Exercise aim: Output the records that follow, with every character intact.

Dataset excerpts:

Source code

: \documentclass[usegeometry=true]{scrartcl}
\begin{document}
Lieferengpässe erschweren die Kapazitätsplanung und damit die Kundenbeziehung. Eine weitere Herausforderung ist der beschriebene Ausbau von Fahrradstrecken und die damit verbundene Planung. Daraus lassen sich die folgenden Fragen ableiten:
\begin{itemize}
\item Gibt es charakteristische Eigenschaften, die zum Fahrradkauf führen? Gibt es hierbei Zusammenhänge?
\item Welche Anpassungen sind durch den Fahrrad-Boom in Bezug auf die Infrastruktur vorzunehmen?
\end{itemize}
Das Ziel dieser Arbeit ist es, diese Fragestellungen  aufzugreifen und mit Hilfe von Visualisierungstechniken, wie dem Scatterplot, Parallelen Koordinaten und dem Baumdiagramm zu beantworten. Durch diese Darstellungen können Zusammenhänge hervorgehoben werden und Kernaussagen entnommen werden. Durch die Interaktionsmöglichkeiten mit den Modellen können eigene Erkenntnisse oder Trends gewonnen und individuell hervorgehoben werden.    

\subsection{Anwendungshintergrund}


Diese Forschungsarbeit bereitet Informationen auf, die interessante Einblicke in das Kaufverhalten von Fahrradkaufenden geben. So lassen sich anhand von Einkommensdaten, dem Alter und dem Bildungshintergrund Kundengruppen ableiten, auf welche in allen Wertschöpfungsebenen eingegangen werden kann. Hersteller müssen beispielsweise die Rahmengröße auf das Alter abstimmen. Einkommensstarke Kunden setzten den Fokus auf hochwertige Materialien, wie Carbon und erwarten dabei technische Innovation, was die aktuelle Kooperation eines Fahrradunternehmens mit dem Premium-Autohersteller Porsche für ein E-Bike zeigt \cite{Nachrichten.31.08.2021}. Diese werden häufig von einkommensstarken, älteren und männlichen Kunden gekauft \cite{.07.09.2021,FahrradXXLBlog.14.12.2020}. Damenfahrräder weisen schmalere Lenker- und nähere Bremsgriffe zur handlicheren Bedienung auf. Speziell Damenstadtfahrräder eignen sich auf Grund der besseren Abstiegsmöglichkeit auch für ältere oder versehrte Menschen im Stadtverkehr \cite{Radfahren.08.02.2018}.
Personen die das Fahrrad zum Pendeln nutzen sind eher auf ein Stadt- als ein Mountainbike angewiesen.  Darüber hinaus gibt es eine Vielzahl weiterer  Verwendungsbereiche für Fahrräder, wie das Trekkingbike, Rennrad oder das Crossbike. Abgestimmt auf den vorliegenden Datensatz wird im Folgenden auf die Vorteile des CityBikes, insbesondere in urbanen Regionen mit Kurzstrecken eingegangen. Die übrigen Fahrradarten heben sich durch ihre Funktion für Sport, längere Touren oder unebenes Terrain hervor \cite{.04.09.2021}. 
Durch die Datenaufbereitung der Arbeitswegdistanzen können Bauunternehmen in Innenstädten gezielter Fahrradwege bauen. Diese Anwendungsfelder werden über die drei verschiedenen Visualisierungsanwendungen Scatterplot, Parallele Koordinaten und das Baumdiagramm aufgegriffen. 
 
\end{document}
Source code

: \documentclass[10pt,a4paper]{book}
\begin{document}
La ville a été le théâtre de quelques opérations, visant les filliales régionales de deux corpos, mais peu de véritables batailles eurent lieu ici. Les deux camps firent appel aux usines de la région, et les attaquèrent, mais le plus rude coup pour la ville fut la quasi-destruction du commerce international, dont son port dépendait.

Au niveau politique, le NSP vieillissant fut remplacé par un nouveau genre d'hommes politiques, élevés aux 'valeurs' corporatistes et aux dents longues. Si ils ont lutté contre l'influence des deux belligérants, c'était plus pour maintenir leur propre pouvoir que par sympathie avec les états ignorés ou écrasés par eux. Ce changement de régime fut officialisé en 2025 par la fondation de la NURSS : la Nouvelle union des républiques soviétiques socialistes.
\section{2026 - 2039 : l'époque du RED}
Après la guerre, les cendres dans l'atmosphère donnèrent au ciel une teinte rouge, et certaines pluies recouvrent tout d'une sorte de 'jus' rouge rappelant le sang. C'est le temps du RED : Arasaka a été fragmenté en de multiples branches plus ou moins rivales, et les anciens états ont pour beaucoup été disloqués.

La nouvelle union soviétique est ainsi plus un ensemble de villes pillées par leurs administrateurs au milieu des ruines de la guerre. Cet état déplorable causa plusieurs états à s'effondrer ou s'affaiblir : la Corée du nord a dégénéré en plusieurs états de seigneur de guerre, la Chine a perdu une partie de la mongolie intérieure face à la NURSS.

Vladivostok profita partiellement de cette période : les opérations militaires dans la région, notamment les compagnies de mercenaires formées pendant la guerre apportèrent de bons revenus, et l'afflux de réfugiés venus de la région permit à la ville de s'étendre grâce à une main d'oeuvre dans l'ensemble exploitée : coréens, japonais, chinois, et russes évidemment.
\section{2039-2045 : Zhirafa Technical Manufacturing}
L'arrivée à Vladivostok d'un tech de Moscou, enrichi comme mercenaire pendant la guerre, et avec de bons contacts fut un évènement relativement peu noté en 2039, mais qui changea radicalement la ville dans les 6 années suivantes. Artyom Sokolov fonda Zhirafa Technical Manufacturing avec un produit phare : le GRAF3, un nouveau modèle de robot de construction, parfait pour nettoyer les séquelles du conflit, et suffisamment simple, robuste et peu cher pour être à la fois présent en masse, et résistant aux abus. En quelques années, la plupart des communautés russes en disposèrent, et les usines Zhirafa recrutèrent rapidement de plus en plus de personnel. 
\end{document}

Exercise result:
Source code

: \documentclass[usegeometry=true]{scrartcl}
\begin{document}
Lieferengpässe erschweren die Kapazitätsplanung und damit die Kundenbeziehung. Eine weitere Herausforderung ist der beschriebene Ausbau von Fahrradstrecken und die damit verbundene Planung. Daraus lassen sich die folgenden Fragen ableiten:
\begin{itemize}
\item Gibt es charakteristische Eigenschaften, die zum Fahrradkauf führen? Gibt es hierbei Zusammenhänge?
\item Welche Anpassungen sind durch den Fahrrad-Boom in Bezug auf die Infrastruktur vorzunehmen?
\end{itemize}
Das Ziel dieser Arbeit ist es, diese Fragestellungen  aufzugreifen und mit Hilfe von Visualisierungstechniken, wie dem Scatterplot, Parallelen Koordinaten und dem Baumdiagramm zu beantworten. Durch diese Darstellungen können Zusammenhänge hervorgehoben werden und Kernaussagen entnommen werden. Durch die Interaktionsmöglichkeiten mit den Modellen können eigene Erkenntnisse oder Trends gewonnen und individuell hervorgehoben werden.    

\subsection{Anwendungshintergrund}


Diese Forschungsarbeit bereitet Informationen auf, die interessante Einblicke in das Kaufverhalten von Fahrradkaufenden geben. So lassen sich anhand von Einkommensdaten, dem Alter und dem Bildungshintergrund Kundengruppen ableiten, auf welche in allen Wertschöpfungsebenen eingegangen werden kann. Hersteller müssen beispielsweise die Rahmengröße auf das Alter abstimmen. Einkommensstarke Kunden setzten den Fokus auf hochwertige Materialien, wie Carbon und erwarten dabei technische Innovation, was die aktuelle Kooperation eines Fahrradunternehmens mit dem Premium-Autohersteller Porsche für ein E-Bike zeigt \cite{Nachrichten.31.08.2021}. Diese werden häufig von einkommensstarken, älteren und männlichen Kunden gekauft \cite{.07.09.2021,FahrradXXLBlog.14.12.2020}. Damenfahrräder weisen schmalere Lenker- und nähere Bremsgriffe zur handlicheren Bedienung auf. Speziell Damenstadtfahrräder eignen sich auf Grund der besseren Abstiegsmöglichkeit auch für ältere oder versehrte Menschen im Stadtverkehr \cite{Radfahren.08.02.2018}.
Personen die das Fahrrad zum Pendeln nutzen sind eher auf ein Stadt- als ein Mountainbike angewiesen.  Darüber hinaus gibt es eine Vielzahl weiterer  Verwendungsbereiche für Fahrräder, wie das Trekkingbike, Rennrad oder das Crossbike. Abgestimmt auf den vorliegenden Datensatz wird im Folgenden auf die Vorteile des CityBikes, insbesondere in urbanen Regionen mit Kurzstrecken eingegangen. Die übrigen Fahrradarten heben sich durch ihre Funktion für Sport, längere Touren oder unebenes Terrain hervor \cite{.04.09.2021}. 
Durch die Datenaufbereitung der Arbeitswegdistanzen können Bauunternehmen in Innenstädten gezielter Fahrradwege bauen. Diese Anwendungsfelder werden über die drei verschiedenen Visualisierungsanwendungen Scatterplot, Parallele Koordinaten und das Baumdiagramm aufgegriffen. 
 
\end{document}
Source code

: \documentclass[10pt,a4paper]{book}
\begin{document}
La ville a été le théâtre de quelques opérations, visant les filliales régionales de deux corpos, mais peu de véritables batailles eurent lieu ici. Les deux camps firent appel aux usines de la région, et les attaquèrent, mais le plus rude coup pour la ville fut la quasi-destruction du commerce international, dont son port dépendait.

Au niveau politique, le NSP vieillissant fut remplacé par un nouveau genre d'hommes politiques, élevés aux 'valeurs' corporatistes et aux dents longues. Si ils ont lutté contre l'influence des deux belligérants, c'était plus pour maintenir leur propre pouvoir que par sympathie avec les états ignorés ou écrasés par eux. Ce changement de régime fut officialisé en 2025 par la fondation de la NURSS : la Nouvelle union des républiques soviétiques socialistes.
\section{2026 - 2039 : l'époque du RED}
Après la guerre, les cendres dans l'atmosphère donnèrent au ciel une teinte rouge, et certaines pluies recouvrent tout d'une sorte de 'jus' rouge rappelant le sang. C'est le temps du RED : Arasaka a été fragmenté en de multiples branches plus ou moins rivales, et les anciens états ont pour beaucoup été disloqués.

La nouvelle union soviétique est ainsi plus un ensemble de villes pillées par leurs administrateurs au milieu des ruines de la guerre. Cet état déplorable causa plusieurs états à s'effondrer ou s'affaiblir : la Corée du nord a dégénéré en plusieurs états de seigneur de guerre, la Chine a perdu une partie de la mongolie intérieure face à la NURSS.

Vladivostok profita partiellement de cette période : les opérations militaires dans la région, notamment les compagnies de mercenaires formées pendant la guerre apportèrent de bons revenus, et l'afflux de réfugiés venus de la région permit à la ville de s'étendre grâce à une main d'oeuvre dans l'ensemble exploitée : coréens, japonais, chinois, et russes évidemment.
\section{2039-2045 : Zhirafa Technical Manufacturing}
L'arrivée à Vladivostok d'un tech de Moscou, enrichi comme mercenaire pendant la guerre, et avec de bons contacts fut un évènement relativement peu noté en 2039, mais qui changea radicalement la ville dans les 6 années suivantes. Artyom Sokolov fonda Zhirafa Technical Manufacturing avec un produit phare : le GRAF3, un nouveau modèle de robot de construction, parfait pour nettoyer les séquelles du conflit, et suffisamment simple, robuste et peu cher pour être à la fois présent en masse, et résistant aux abus. En quelques années, la plupart des communautés russes en disposèrent, et les usines Zhirafa recrutèrent rapidement de plus en plus de personnel. 
\end{document}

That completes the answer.